Sermon-Quote-Autonomy-1Instead, I talked about why the Jewish leaders were persecuting him and how tightly they held to Sabbath-keeping. There was almost nothing that a Jew could have done in those days that would have been more offensive, more disgraceful, to both his heritage and his people than to break the Sabbath. And this is precisely what Jesus had done when he healed a man who had been crippled for 38 years, and then told him to carry his mat home with him on the Sabbath. Because of his blasphemy and sacrilegious disobedience of the Sabbath laws, Jesus was labeled a dangerous heretic.

The Sabbath had become the dominant means by which faithful Jews identified themselves. It was a primary cultural identity marker, so deeply ingrained in their way of life and thinking that it could never be called into question. We have something like that here in America: Freedom. Freedom is the American Way. Freedom is the American Truth. Freedom is the American Life. But, by making freedom a cultural idol, we have distorted and perverted it.

Freedom is supposed to be about responsibility and conscience. It is supposed to be the space one is granted to develop character and integrity. Freedom is about virtue and human flourishing. But that’s not how we see it. That’s not how any of us would define freedom. Freedom is no longer the space to become great; rather, it is the childish declaration, “I can do whatever I want.” For us, freedom is about self-indulgence and desire. Freedom is about vice. We have traded in classical freedom for postmodern autonomy, and autonomy is a monster that no person can tame.

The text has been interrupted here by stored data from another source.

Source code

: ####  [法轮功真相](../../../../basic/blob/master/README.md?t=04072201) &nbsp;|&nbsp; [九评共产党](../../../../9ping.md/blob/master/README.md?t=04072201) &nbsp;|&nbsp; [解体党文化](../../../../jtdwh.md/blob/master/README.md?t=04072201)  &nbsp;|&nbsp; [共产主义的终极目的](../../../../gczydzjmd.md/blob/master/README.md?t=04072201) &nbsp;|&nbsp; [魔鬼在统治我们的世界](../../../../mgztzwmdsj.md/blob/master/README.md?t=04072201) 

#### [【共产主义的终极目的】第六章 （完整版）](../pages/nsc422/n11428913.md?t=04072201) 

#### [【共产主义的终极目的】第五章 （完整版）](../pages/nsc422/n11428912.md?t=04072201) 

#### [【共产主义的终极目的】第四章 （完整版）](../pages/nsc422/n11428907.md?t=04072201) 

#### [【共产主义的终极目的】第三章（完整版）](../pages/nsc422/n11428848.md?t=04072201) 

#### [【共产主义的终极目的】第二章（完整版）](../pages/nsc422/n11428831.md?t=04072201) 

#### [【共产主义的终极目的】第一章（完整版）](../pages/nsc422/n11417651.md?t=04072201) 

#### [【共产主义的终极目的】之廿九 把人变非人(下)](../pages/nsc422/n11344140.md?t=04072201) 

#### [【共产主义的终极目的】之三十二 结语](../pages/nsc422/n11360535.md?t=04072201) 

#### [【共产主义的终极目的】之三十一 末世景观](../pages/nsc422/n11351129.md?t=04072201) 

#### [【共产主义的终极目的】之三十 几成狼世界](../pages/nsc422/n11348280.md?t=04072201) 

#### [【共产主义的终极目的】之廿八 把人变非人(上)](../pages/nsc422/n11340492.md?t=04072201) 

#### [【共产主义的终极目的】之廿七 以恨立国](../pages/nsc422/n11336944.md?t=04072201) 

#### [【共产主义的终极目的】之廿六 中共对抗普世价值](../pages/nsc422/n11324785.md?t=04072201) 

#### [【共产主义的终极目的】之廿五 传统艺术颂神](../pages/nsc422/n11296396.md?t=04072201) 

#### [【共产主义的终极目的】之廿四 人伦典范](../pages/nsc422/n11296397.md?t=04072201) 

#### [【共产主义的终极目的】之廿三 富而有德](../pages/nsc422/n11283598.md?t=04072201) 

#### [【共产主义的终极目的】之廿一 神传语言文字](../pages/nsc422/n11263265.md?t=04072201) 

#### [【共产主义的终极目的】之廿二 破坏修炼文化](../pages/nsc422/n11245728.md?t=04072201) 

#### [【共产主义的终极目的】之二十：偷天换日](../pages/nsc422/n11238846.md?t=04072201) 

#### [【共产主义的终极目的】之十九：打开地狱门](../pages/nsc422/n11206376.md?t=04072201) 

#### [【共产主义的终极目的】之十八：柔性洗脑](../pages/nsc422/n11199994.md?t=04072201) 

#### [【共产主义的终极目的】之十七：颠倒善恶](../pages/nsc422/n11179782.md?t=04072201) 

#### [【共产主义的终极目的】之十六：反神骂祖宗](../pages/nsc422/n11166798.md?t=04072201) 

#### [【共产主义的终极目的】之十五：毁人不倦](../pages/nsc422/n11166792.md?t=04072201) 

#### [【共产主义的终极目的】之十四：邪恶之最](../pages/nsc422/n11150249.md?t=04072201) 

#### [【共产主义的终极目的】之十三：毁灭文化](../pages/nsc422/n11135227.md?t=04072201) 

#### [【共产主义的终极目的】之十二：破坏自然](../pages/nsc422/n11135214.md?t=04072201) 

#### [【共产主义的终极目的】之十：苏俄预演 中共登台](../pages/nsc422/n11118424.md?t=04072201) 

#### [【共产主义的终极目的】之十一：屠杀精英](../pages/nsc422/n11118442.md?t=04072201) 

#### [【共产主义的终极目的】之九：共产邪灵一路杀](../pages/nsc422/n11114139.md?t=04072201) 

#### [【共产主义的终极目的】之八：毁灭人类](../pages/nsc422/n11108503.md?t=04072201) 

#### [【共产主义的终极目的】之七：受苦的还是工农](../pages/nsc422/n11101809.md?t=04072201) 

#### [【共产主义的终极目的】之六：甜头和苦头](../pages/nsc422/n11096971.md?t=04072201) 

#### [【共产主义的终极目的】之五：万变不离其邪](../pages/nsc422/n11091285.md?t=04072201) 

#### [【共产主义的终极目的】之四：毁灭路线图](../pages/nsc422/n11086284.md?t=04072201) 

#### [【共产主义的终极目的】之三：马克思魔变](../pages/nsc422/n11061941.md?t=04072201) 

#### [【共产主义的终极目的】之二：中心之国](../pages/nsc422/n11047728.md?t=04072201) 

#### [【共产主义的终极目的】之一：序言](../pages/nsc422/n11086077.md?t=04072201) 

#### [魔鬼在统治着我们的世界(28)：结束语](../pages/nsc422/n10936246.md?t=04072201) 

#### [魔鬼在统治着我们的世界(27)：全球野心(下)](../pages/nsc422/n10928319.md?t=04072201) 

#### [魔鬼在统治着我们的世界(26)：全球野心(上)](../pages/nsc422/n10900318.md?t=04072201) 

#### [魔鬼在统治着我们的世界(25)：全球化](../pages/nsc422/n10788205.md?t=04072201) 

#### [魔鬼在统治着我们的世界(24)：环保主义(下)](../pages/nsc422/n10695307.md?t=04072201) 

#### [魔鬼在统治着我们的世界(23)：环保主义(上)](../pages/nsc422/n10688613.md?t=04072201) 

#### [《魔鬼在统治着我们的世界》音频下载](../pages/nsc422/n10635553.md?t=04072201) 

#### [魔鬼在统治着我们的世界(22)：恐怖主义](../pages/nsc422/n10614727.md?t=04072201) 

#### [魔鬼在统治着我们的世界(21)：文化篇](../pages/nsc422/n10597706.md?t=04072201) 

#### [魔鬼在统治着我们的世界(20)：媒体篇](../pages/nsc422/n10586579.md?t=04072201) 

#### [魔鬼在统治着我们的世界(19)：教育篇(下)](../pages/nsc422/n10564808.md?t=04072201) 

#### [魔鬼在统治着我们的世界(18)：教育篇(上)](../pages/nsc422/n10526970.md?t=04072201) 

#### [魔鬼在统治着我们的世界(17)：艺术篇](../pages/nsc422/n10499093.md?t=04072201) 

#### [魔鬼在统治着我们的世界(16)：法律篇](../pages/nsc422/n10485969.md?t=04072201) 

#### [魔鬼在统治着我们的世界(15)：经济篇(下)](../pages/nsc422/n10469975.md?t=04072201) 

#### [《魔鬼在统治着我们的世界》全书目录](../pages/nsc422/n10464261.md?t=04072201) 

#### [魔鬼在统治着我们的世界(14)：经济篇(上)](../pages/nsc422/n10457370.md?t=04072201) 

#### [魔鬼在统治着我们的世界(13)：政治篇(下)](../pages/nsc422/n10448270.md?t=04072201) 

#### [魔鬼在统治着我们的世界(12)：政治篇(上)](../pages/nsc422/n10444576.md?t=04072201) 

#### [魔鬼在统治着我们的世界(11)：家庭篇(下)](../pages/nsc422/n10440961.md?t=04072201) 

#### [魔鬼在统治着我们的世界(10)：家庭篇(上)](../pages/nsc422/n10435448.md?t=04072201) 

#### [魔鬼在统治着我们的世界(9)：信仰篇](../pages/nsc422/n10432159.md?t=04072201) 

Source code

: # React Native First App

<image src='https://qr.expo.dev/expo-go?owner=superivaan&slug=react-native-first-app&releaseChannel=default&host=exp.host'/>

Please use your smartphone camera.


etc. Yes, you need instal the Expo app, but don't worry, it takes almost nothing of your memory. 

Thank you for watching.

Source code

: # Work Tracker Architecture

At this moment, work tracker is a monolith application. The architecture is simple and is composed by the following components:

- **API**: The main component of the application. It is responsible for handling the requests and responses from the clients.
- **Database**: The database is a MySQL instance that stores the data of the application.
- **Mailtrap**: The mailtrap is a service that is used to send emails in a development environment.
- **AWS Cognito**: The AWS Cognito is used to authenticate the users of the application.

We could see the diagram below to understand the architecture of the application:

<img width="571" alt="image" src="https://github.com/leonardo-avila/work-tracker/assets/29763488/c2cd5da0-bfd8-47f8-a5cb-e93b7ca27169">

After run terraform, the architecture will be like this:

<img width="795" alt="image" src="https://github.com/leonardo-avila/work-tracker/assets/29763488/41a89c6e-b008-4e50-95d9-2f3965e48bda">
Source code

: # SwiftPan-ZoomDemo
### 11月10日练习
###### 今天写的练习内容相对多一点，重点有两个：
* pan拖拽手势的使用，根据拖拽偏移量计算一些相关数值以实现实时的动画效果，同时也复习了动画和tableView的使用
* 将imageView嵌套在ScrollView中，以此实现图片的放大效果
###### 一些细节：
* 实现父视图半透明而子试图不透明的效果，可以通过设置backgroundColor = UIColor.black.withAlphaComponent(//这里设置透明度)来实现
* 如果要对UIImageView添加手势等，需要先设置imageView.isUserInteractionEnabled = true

Autonomy means I govern myself. It means I get to do whatever I want. It says, “You’re not the boss of me. You don’t get to tell me what to do.” Autonomy is a distorted picture and immature understanding of freedom. And it has become so fundamental to the way we understand ourselves and the world, that every one of us, myself included, defaults to this position. “Nobody gets to tell me what to do.”

Sermon-Quote-Autonomy-2According to the Stanford Encyclopedia of Philosophy, “Individual autonomy is an idea that is generally understood to refer to the capacity to be one’s own person, to live one’s life according to reasons and motives that are taken as one’s own and not the product of manipulative or distorting external forces.” This is as American as it gets. Just look at the way this definition describes “external forces.” It uses the words manipulative or distorting. Negative words. External forces, outside influences, are manipulative and distorting, not gracious or wise.

And it’s in this context that we apprehend Jesus. Each of us comes to Jesus from this perspective, from this sense of autonomy and self-interest. And so when we think of a Messiah, we think of him as the most self-discovered, most self-actualized person who ever lived. Nobody could tell Jesus what to do! He always did what he wanted, and no one has ever been as fulfilled as Jesus. Just look at the way he threw shade on those manipulative and distorting Sabbath-keepers. We look at Christ and we see the ultimate, sovereign, autonomous self. Autonomous American Jesus shouts, “I do what I want!”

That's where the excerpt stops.